For the past 25 years, professional educators and politicians have been trying to level the playing field in education. The reason? No matter how wonderful the teacher, or beautiful the school, or dynamic the teaching strategies, we still find that, as a group, rich children do better in school than poor children. Children with well-educated parents do better than children with less-educated ones. Children in rich schools with highly-trained teachers do better than children in poor schools with less-experienced teachers. It’s a problem we have not been able to fix, although many education initiatives have tried to do so. Can anyone say “No Child Left Behind” or “Common Core Standards?”
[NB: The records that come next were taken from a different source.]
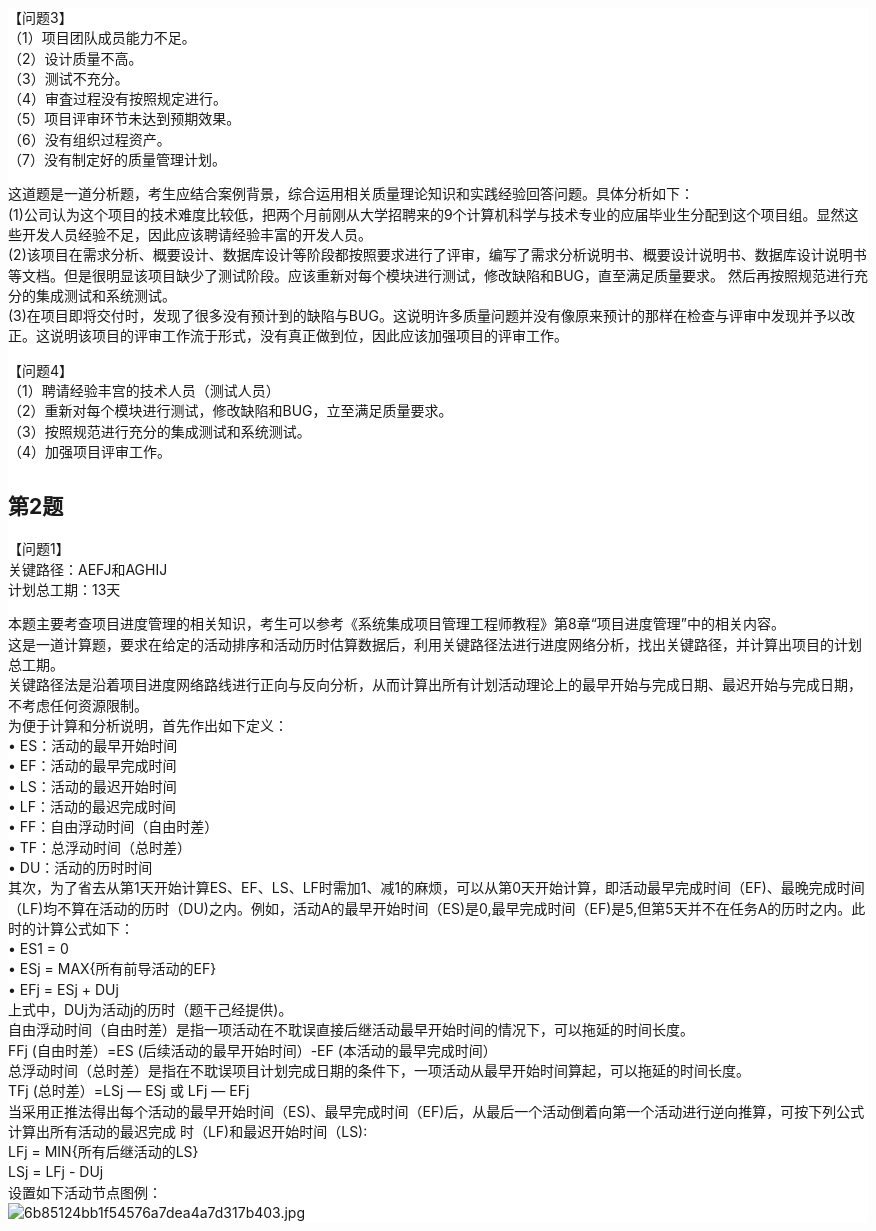 【问题3】  
（1）项目团队成员能力不足。  
（2）设计质量不高。  
（3）测试不充分。  
（4）审査过程没有按照规定进行。  
（5）项目评审环节未达到预期效果。  
（6）没有组织过程资产。  
（7）没有制定好的质量管理计划。  
  
这道题是一道分析题，考生应结合案例背景，综合运用相关质量理论知识和实践经验回答问题。具体分析如下：  
(1)公司认为这个项目的技术难度比较低，把两个月前刚从大学招聘来的9个计算机科学与技术专业的应届毕业生分配到这个项目组。显然这些开发人员经验不足，因此应该聘请经验丰富的开发人员。  
(2)该项目在需求分析、概要设计、数据库设计等阶段都按照要求进行了评审，编写了需求分析说明书、概要设计说明书、数据库设计说明书等文档。但是很明显该项目缺少了测试阶段。应该重新对每个模块进行测试，修改缺陷和BUG，直至满足质量要求。 然后再按照规范进行充分的集成测试和系统测试。  
(3)在项目即将交付时，发现了很多没有预计到的缺陷与BUG。这说明许多质量问题并没有像原来预计的那样在检查与评审中发现并予以改正。这说明该项目的评审工作流于形式，没有真正做到位，因此应该加强项目的评审工作。  
  
【问题4】  
（1）聘请经验丰宫的技术人员（测试人员）  
（2）重新对每个模块进行测试，修改缺陷和BUG，立至满足质量要求。  
（3）按照规范进行充分的集成测试和系统测试。  
（4）加强项目评审工作。  


## 第2题 ##

【问题1】  
关键路径：AEFJ和AGHIJ  
计划总工期：13天  
  
本题主要考查项目进度管理的相关知识，考生可以参考《系统集成项目管理工程师教程》第8章“项目进度管理”中的相关内容。  
这是一道计算题，要求在给定的活动排序和活动历时估算数据后，利用关键路径法进行进度网络分析，找出关键路径，并计算出项目的计划总工期。  
关键路径法是沿着项目进度网络路线进行正向与反向分析，从而计算出所有计划活动理论上的最早开始与完成日期、最迟开始与完成日期，不考虑任何资源限制。  
为便于计算和分析说明，首先作出如下定义：  
• ES：活动的最早开始时间  
• EF：活动的最早完成时间  
• LS：活动的最迟开始时间  
• LF：活动的最迟完成时间  
• FF：自由浮动时间（自由时差）  
• TF：总浮动时间（总时差）  
• DU：活动的历时时间  
其次，为了省去从第1天开始计算ES、EF、LS、LF时需加1、减1的麻烦，可以从第0天开始计算，即活动最早完成时间（EF)、最晚完成时间（LF)均不算在活动的历时（DU)之内。例如，活动A的最早开始时间（ES)是0,最早完成时间（EF)是5,但第5天并不在任务A的历时之内。此时的计算公式如下：  
• ES1 = 0  
• ESj = MAX\{所有前导活动的EF\}  
• EFj = ESj \+ DUj  
上式中，DUj为活动j的历时（题干己经提供)。  
自由浮动时间（自由时差）是指一项活动在不耽误直接后继活动最早开始时间的情况下，可以拖延的时间长度。  
FFj (自由时差）=ES (后续活动的最早开始时间）-EF (本活动的最早完成时间）  
总浮动时间（总时差）是指在不耽误项目计划完成日期的条件下，一项活动从最早开始时间算起，可以拖延的时间长度。  
TFj (总时差）=LSj — ESj 或 LFj — EFj  
当采用正推法得出每个活动的最早开始时间（ES)、最早完成时间（EF)后，从最后一个活动倒着向第一个活动进行逆向推算，可按下列公式计算出所有活动的最迟完成 时（LF)和最迟开始时间（LS):  
LFj = MIN\{所有后继活动的LS\}  
LSj = LFj \- DUj   
设置如下活动节点图例：  
![6b85124bb1f54576a7dea4a7d317b403.jpg][]  
  

[6b85124bb1f54576a7dea4a7d317b403.jpg]: https://www.xkxxkx.cn/file/exam/software/系统集成项目管理工程师/案例/第2题/6b85124bb1f54576a7dea4a7d317b403.jpg
[d22be51656584e1aac8e1d70208bc849.jpg]: https://www.xkxxkx.cn/file/exam/software/系统集成项目管理工程师/案例/第2题/d22be51656584e1aac8e1d70208bc849.jpg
Educators and politicians may have looked high and low for the answers, but they didn’t look right under their noses. They need to look no further than the homeschooling community for answers.

The research coming out of the modern homeschooling movement proves home education to not only be a superior educational choice, but it holds true, and to the same degree, for all genders, income levels, family educational backgrounds, amount of money spent on education, and the credentials (or lack of) of the teaching parent. Even more astounding is that homeschooling accomplishes this not by holding the “haves” back (as is typical in most educational initiatives), but by propelling the “have nots” forward. Check out the research: ALL children perform well in homeschooling (from 20-30 percent better than their private and public-educated counterparts) despite differences in gender, economic background, money spent on education, parent education level, and the teaching credentials of the parents. Why are there so few failures in homeschooling, even among categories of students who typically struggle in traditional schools? Because…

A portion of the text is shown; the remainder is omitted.